Activity: Your answer is every line of the material below in which the string "objectList" occurs.

_ _ _

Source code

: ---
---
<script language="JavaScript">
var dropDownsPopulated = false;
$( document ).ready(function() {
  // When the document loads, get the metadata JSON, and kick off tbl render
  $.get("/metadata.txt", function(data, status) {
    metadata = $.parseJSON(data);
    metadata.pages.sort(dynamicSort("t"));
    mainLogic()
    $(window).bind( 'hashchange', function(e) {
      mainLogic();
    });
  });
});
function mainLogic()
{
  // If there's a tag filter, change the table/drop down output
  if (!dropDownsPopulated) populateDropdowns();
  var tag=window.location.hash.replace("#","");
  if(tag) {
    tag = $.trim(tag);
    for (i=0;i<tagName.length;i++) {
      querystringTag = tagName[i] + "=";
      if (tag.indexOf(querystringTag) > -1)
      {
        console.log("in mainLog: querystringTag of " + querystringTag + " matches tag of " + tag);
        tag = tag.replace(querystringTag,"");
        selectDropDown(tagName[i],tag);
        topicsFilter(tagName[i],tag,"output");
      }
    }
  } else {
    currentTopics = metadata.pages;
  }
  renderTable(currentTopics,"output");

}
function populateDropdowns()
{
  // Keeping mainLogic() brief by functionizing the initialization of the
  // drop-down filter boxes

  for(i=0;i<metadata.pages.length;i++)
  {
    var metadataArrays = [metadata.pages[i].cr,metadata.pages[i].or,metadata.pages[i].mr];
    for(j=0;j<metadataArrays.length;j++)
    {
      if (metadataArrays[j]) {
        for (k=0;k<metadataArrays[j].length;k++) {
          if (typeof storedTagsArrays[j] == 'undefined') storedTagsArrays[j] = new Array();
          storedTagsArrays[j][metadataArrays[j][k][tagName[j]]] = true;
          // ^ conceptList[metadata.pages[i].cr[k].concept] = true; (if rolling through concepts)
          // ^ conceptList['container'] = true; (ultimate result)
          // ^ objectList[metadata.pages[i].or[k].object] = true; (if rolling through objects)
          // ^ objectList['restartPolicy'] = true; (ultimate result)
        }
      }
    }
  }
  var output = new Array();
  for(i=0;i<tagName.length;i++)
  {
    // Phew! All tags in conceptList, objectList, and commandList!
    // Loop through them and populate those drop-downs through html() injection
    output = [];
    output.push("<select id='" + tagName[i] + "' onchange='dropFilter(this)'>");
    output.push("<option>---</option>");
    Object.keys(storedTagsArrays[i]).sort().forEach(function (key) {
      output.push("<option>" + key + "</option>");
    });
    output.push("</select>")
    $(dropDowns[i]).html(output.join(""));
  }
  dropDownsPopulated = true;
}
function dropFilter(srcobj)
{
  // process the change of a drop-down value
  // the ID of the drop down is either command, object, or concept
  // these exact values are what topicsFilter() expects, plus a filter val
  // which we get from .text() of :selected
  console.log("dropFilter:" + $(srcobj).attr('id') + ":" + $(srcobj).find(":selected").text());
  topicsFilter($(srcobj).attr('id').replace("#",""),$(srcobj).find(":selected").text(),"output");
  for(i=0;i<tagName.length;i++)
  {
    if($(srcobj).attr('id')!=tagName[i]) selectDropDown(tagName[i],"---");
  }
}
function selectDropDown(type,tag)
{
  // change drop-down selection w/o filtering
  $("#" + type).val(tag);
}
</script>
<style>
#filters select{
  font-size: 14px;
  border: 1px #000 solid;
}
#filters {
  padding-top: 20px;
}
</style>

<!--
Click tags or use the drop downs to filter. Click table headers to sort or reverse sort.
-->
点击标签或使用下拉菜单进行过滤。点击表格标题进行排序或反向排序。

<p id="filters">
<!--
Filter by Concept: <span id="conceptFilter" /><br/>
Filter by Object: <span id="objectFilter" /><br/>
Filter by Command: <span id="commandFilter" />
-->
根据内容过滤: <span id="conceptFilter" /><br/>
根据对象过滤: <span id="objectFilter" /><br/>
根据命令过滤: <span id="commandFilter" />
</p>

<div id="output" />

_ _ _

Result of this task:
          // ^ objectList[metadata.pages[i].or[k].object] = true; (if rolling through objects)
          // ^ objectList['restartPolicy'] = true; (ultimate result)
    // Phew! All tags in conceptList, objectList, and commandList!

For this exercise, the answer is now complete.